# Source information:
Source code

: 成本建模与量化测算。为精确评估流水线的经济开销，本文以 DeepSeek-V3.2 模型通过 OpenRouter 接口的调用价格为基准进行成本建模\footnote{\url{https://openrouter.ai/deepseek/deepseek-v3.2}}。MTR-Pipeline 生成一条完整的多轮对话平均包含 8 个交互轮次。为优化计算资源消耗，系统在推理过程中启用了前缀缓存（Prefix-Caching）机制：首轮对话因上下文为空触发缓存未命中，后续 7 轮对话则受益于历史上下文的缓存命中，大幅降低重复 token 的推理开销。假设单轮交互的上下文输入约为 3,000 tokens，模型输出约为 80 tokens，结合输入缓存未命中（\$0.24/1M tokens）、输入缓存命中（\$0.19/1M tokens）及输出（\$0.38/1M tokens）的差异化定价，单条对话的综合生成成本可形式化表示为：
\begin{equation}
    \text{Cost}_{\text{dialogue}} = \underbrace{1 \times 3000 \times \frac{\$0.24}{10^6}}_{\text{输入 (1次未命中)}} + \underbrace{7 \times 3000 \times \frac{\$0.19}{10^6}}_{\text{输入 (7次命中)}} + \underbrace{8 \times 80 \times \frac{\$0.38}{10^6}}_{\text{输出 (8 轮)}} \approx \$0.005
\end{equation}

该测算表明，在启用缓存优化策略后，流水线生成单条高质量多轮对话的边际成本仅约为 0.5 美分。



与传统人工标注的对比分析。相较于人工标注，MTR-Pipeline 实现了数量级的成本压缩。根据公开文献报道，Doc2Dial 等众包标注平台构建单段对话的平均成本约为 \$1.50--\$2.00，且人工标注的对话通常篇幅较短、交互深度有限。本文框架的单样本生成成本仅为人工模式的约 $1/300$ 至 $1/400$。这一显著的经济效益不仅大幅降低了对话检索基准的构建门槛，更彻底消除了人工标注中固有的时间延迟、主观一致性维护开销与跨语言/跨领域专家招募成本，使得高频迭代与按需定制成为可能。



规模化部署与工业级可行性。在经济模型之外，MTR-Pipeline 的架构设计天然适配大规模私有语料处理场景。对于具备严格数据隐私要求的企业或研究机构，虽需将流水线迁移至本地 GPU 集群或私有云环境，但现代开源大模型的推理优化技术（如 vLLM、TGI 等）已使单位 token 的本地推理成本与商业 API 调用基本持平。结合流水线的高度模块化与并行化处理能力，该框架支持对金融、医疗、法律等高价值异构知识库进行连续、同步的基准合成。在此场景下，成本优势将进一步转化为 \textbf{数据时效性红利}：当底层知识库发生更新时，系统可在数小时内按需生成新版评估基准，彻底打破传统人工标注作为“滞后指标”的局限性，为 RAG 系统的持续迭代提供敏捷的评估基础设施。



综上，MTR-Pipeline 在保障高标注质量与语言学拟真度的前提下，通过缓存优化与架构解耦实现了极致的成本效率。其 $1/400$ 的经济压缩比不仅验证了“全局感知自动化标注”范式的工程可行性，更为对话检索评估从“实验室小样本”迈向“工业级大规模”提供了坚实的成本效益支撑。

# Exercise requirements:
Please write out the whole of the material exactly.

# Exercise answer:
Source code

: 成本建模与量化测算。为精确评估流水线的经济开销，本文以 DeepSeek-V3.2 模型通过 OpenRouter 接口的调用价格为基准进行成本建模\footnote{\url{https://openrouter.ai/deepseek/deepseek-v3.2}}。MTR-Pipeline 生成一条完整的多轮对话平均包含 8 个交互轮次。为优化计算资源消耗，系统在推理过程中启用了前缀缓存（Prefix-Caching）机制：首轮对话因上下文为空触发缓存未命中，后续 7 轮对话则受益于历史上下文的缓存命中，大幅降低重复 token 的推理开销。假设单轮交互的上下文输入约为 3,000 tokens，模型输出约为 80 tokens，结合输入缓存未命中（\$0.24/1M tokens）、输入缓存命中（\$0.19/1M tokens）及输出（\$0.38/1M tokens）的差异化定价，单条对话的综合生成成本可形式化表示为：
\begin{equation}
    \text{Cost}_{\text{dialogue}} = \underbrace{1 \times 3000 \times \frac{\$0.24}{10^6}}_{\text{输入 (1次未命中)}} + \underbrace{7 \times 3000 \times \frac{\$0.19}{10^6}}_{\text{输入 (7次命中)}} + \underbrace{8 \times 80 \times \frac{\$0.38}{10^6}}_{\text{输出 (8 轮)}} \approx \$0.005
\end{equation}

该测算表明，在启用缓存优化策略后，流水线生成单条高质量多轮对话的边际成本仅约为 0.5 美分。



与传统人工标注的对比分析。相较于人工标注，MTR-Pipeline 实现了数量级的成本压缩。根据公开文献报道，Doc2Dial 等众包标注平台构建单段对话的平均成本约为 \$1.50--\$2.00，且人工标注的对话通常篇幅较短、交互深度有限。本文框架的单样本生成成本仅为人工模式的约 $1/300$ 至 $1/400$。这一显著的经济效益不仅大幅降低了对话检索基准的构建门槛，更彻底消除了人工标注中固有的时间延迟、主观一致性维护开销与跨语言/跨领域专家招募成本，使得高频迭代与按需定制成为可能。



规模化部署与工业级可行性。在经济模型之外，MTR-Pipeline 的架构设计天然适配大规模私有语料处理场景。对于具备严格数据隐私要求的企业或研究机构，虽需将流水线迁移至本地 GPU 集群或私有云环境，但现代开源大模型的推理优化技术（如 vLLM、TGI 等）已使单位 token 的本地推理成本与商业 API 调用基本持平。结合流水线的高度模块化与并行化处理能力，该框架支持对金融、医疗、法律等高价值异构知识库进行连续、同步的基准合成。在此场景下，成本优势将进一步转化为 \textbf{数据时效性红利}：当底层知识库发生更新时，系统可在数小时内按需生成新版评估基准，彻底打破传统人工标注作为“滞后指标”的局限性，为 RAG 系统的持续迭代提供敏捷的评估基础设施。



综上，MTR-Pipeline 在保障高标注质量与语言学拟真度的前提下，通过缓存优化与架构解耦实现了极致的成本效率。其 $1/400$ 的经济压缩比不仅验证了“全局感知自动化标注”范式的工程可行性，更为对话检索评估从“实验室小样本”迈向“工业级大规模”提供了坚实的成本效益支撑。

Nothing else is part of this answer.